The ACT Government is moving to make clubs contribute more to charity and sport. About time, too. The clubs, which for so long with hand on heart have said they exist for the community good, should have nothing to be concerned about. They are going to be required by law to contribute 5 per cent of their poker machine profits for charity and sport. One would have thought that all clubs were doing that much at least. After all, they are getting tax-free status for their poker machine revenues and for a lot of their trading activities and they have a monopoly on poker machines in the ACT. One would have thought this legislation would have been unnecessary.
Alas, no. The legislation is necessary because over the years poker machines have had a pernicious influence on many clubs in the ACT. The clubs have grown fat on cash that flows from the machines. Many clubs lost a lot of their community spirit. Many lost their raison d’etre, opening their doors to all and sundry, charging only nominal memberships fees and for all intents and purposes being little more than businesses with an unfair tax advantage over hotels. Some have a “”membership” base so huge that they could not possibly have any community of interest (other than perhaps they are human).
Nearly $1 billion a year is poured through poker machines in the ACT every year. So you would think that sport and charity would be doing well. Not a bit of it. For quite some time people suspected this. Last year it was proved. The Commissioner for ACT Revenue issued a report following a requirement a year earlier that clubs give details of their sporting and charitable gifts.
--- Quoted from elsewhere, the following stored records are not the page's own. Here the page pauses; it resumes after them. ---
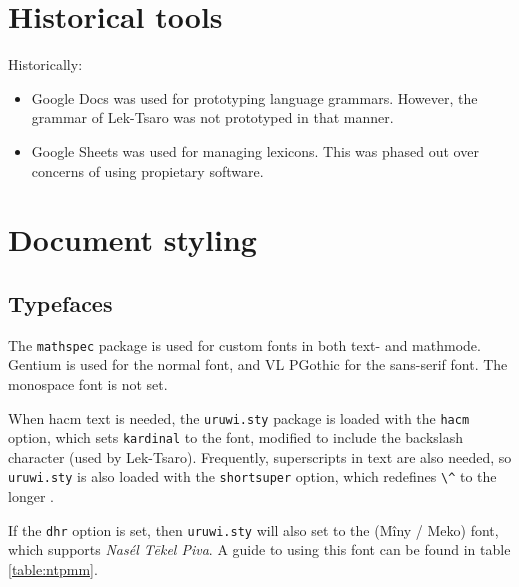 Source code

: \documentclass{book}
\begin{document}


\section{Historical tools}

Historically:

\begin{itemize}
  \item Google Docs was used for prototyping language grammars. However, the grammar of Lek-Tsaro was not prototyped in that manner.
  \item Google Sheets was used for managing lexicons. This was phased out over concerns of using propietary software.
\end{itemize}

\section{Document styling}

\subsection{Typefaces}

The \texttt{mathspec} package is used for custom fonts in both text- and mathmode. Gentium is used for the normal font, and \textsf{VL PGothic} for the sans-serif font. The monospace font is not set.

When hacm text is needed, the \texttt{uruwi.sty} package is loaded with the \texttt{hacm} option, which sets \texttt{\bs{}kardinal} to the  font, modified to include the backslash character (used by Lek-Tsaro). Frequently, superscripts in text are also needed, so \texttt{uruwi.sty} is also loaded with the \texttt{shortsuper} option, which redefines \verb|\^| to the longer \texttt{}.

If the \texttt{dhr} option is set, then \texttt{uruwi.sty} will also set \texttt{} to the  (Mîny / Meko) font, which supports \emph{Nasél Tēkel Piva}. A guide to using this font can be found in table \ref{table:ntpmm}.
\end{document}
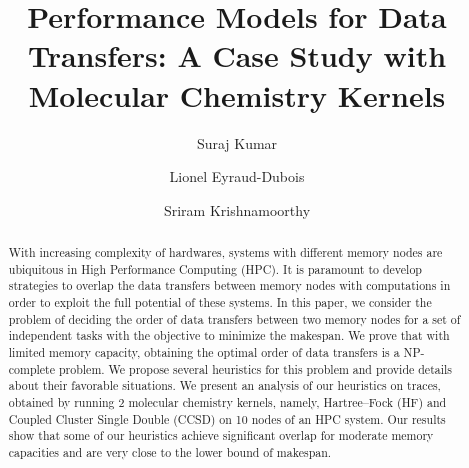 \documentclass[sigconf]{acmart}
\begin{document}
	
	\title{Performance Models for Data Transfers: A Case Study with Molecular Chemistry Kernels}
	
	\author{Suraj Kumar}
	
	
	
	\author{Lionel Eyraud-Dubois}
	
	\author{Sriram Krishnamoorthy}
	
	\renewcommand{\shortauthors}{Kumar and Eyraud-Dubois, et al.}
	
	
	\begin{abstract}
		With increasing complexity of hardwares, systems with different memory nodes are ubiquitous in High Performance Computing (HPC). It is paramount to develop strategies to overlap the data transfers between memory nodes with computations in order to exploit the full potential of these systems. In this paper, we consider the problem of deciding the order of data transfers between two memory nodes for a set of independent tasks with the objective to minimize the makespan. We prove that with limited memory capacity, obtaining the optimal order of data transfers is a NP-complete problem. We propose several heuristics for this problem and provide details about their favorable situations. We present an analysis of our heuristics on traces, obtained by running 2 molecular chemistry kernels, namely, Hartree–Fock (HF) and Coupled Cluster Single Double (CCSD) on 10 nodes of an HPC system. Our results show that some of our heuristics achieve significant overlap for moderate memory capacities and are very close to the lower bound of makespan.
	\end{abstract}
	
\end{document}
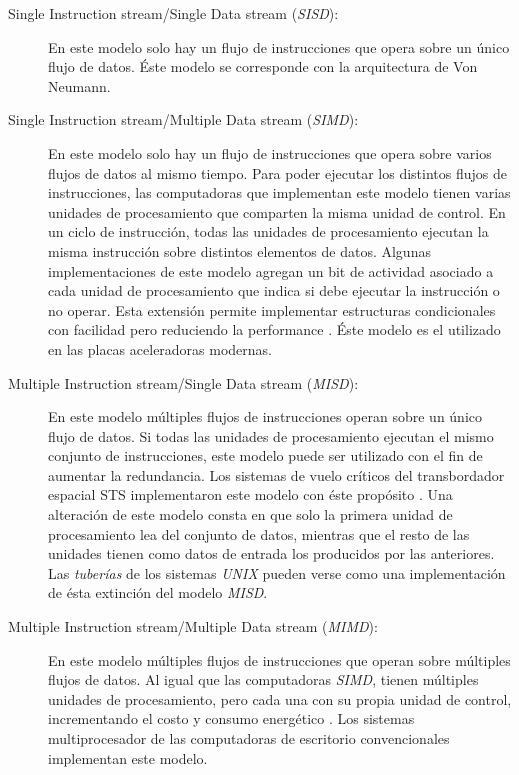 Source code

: \begin{description}

	\item[Single Instruction stream/Single Data stream (\emph{SISD}):] En
		este modelo solo hay un flujo de instrucciones que opera sobre
		un único flujo de datos. Éste modelo se corresponde con la
		arquitectura de Von Neumann.

	\item[Single Instruction stream/Multiple Data stream (\emph{SIMD}):] En
		este modelo solo hay un flujo de instrucciones que opera sobre
		varios flujos de datos al mismo tiempo. Para poder ejecutar los
		distintos flujos de instrucciones, las computadoras que
		implementan este modelo tienen varias unidades de procesamiento
		que comparten la misma unidad de control. En un ciclo de
		instrucción, todas las unidades de procesamiento ejecutan la
		misma instrucción sobre distintos elementos de datos. Algunas
		implementaciones de este modelo agregan un bit de actividad
		asociado a cada unidad de procesamiento que indica si debe
		ejecutar la instrucción o no operar. Esta extensión permite
		implementar estructuras condicionales con facilidad pero
		reduciendo la performance \cite{introToPC2002}. Éste modelo es
		el utilizado en las placas aceleradoras modernas.

	\item[Multiple Instruction stream/Single Data stream (\emph{MISD}):] En
		este modelo múltiples flujos de instrucciones operan sobre un
		único flujo de datos. Si todas las unidades de procesamiento
		ejecutan el mismo conjunto de instrucciones, este modelo puede
		ser utilizado con el fin de aumentar la redundancia. Los
		sistemas de vuelo críticos del transbordador espacial STS
		implementaron este modelo con éste propósito
		\cite{spaceShuttlePCS1984}. Una alteración de este modelo consta
		en que solo la primera unidad de procesamiento lea del conjunto
		de datos, mientras que el resto de las unidades tienen como
		datos de entrada los producidos por las anteriores. Las
		\emph{tuberías} de los sistemas \emph{UNIX} pueden verse como
		una implementación de ésta extinción del modelo \emph{MISD}.

	\item[Multiple Instruction stream/Multiple Data stream (\emph{MIMD}):] En
		este modelo múltiples flujos de instrucciones que operan sobre
		múltiples flujos de datos. Al igual que las computadoras
		\emph{SIMD}, tienen múltiples unidades de procesamiento, pero
		cada una con su propia unidad de control, incrementando el costo
		y consumo energético \cite{introToPC2002}. Los sistemas
		multiprocesador de las computadoras de escritorio convencionales
		implementan este modelo.

\end{description}


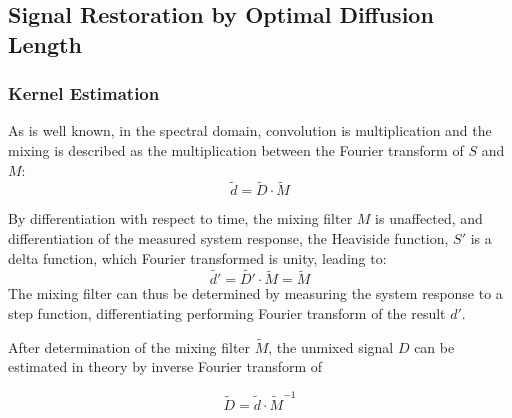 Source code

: \documentclass[../../CompleteThesis2/Complete_2ndDraft]{subfiles}
\begin{document}
\subsection[Signal Restoration][Signal Restoration]{Signal Restoration by Optimal Diffusion Length}
\label{Subsec:SignalAnalysis_BackDiffusion_SignalRestoration}
\subsubsection{Kernel Estimation}
\label{Subsubsec:SignalAnalysis_BackDiffusion_SignalRestoration_KernelEstimation}
As is well known, in the spectral domain, convolution is multiplication and the mixing is described as the multiplication between the Fourier transform of $S$ and $M$:
\begin{equation}
	\tilde{d} = \tilde{D} \cdot \tilde{M}
\end{equation}


By differentiation with respect to time, the mixing filter $M$ is unaffected, and differentiation of the measured system response, the Heaviside function, $S'$ is a delta function, which Fourier transformed is unity, leading to:
\begin{equation}
	\tilde{d'} = \tilde{D'} \cdot \tilde{M} = \tilde{M}
\end{equation}
The mixing filter can thus be determined by measuring the system response to a step function, differentiating performing Fourier transform of the result $d'$.

After determination of the mixing filter $\tilde{M}$, the unmixed signal $D$ can be estimated in theory by inverse Fourier transform of


\begin{equation}
	\tilde{D} = \tilde{d}\cdot\tilde{M}^{-1}
	\label{eq:Restoration}
\end{equation}
\end{document}
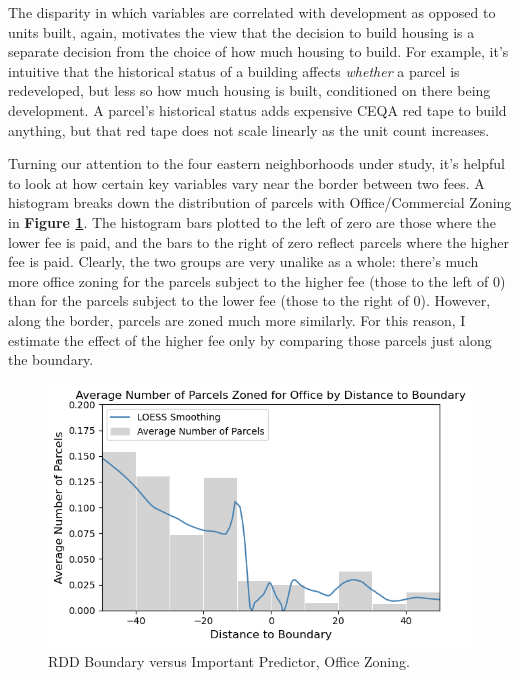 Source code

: \documentclass[a4paper,12pt]{article}
\begin{document}
The disparity in which variables are correlated with development as opposed to units built, again, motivates the view that the decision to build housing is a separate decision from the choice of how much housing to build. For example, it's intuitive that the historical status of a building affects \textit{whether} a parcel is redeveloped, but less so how much housing is built, conditioned on there being development. A parcel's historical status adds expensive CEQA red tape to build anything, but that red tape does not scale linearly as the unit count increases.

Turning our attention to the four eastern neighborhoods under study, it's helpful to look at how certain key variables vary near the border between two fees. A histogram breaks down the distribution of parcels with Office/Commercial Zoning in \textbf{Figure \ref{fig:office_zoning_boundary}}. The histogram bars plotted to the left of zero are those where the lower fee is paid, and the bars to the right of zero reflect parcels where the higher fee is paid. Clearly, the two groups are very unalike as a whole: there's much more office zoning for the parcels subject to the higher fee (those to the left of 0) than for the parcels subject to the lower fee (those to the right of 0). However, along the border, parcels are zoned much more similarly. For this reason, I estimate the effect of the higher fee only by comparing those parcels just along the boundary.

\begin{figure}[hbtp]
    \centering
    \includegraphics[scale=.8]{rdd/office_zoning_boundary.png}
    \caption{RDD Boundary versus Important Predictor, Office Zoning.}
    \label{fig:office_zoning_boundary}
\end{figure}
\end{document}
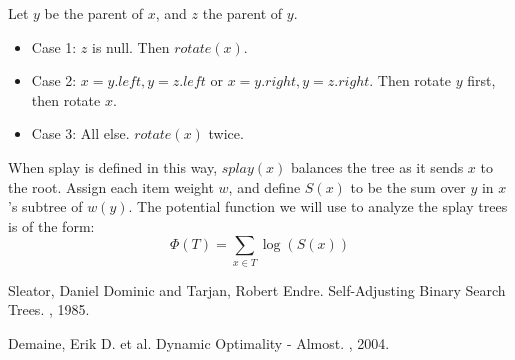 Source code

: \documentclass[11pt]{article}
\begin{document}
Let $y$ be the parent of $x$, and $z$ the parent of $y$. 
\begin{itemize}
\item Case 1: $z$ is null. Then $rotate(x)$.
\item Case 2: $x=y.left, y=z.left$ or $x=y.right, y=z.right$. Then rotate $y$ first, then rotate $x$. 
\item Case 3: All else. $rotate(x)$ twice.
\end{itemize}
When splay is defined in this way, $splay(x)$ balances the tree as it sends $x$ to the root. Assign each item  weight $w$, and define $S(x)$ to be the sum over $y$ in $x$'s subtree of $w(y)$. The potential function we will use to analyze the splay trees is of the form:
\[\Phi(T)=\sum_{x\in T}\log (S(x))\]




\begin{thebibliography}{42}

Sleator, Daniel Dominic and Tarjan, Robert Endre. 
\newblock Self-Adjusting Binary Search Trees.
, 1985.

Demaine, Erik D. et al.
\newblock Dynamic Optimality - Almost.
, 2004.

\end{thebibliography}
\end{document}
That report made it quite plain that the clubs were giving a false impression to the community. The impression they sought to give was one of abundant charity. The fact was parsimony. Out of the $950 million that went through poker machines only $2.2 million ( 0.23 per cent) went to sport and charity, plus some more in kind. Winners were paid about 85 per cent of what went through the machines and tax and overheads took some more, leaving $86.8 million in profit. Only 11 per cent of that ($9.2 million) left club doors to the world outside and was submitted in the returns to the commissioner under the new provisions of the Gaming Machine Act as “”contributions donated to a charitable organisation; for a charitable purpose; or for an organisation declared . . . as [being for] the benefit of the community”.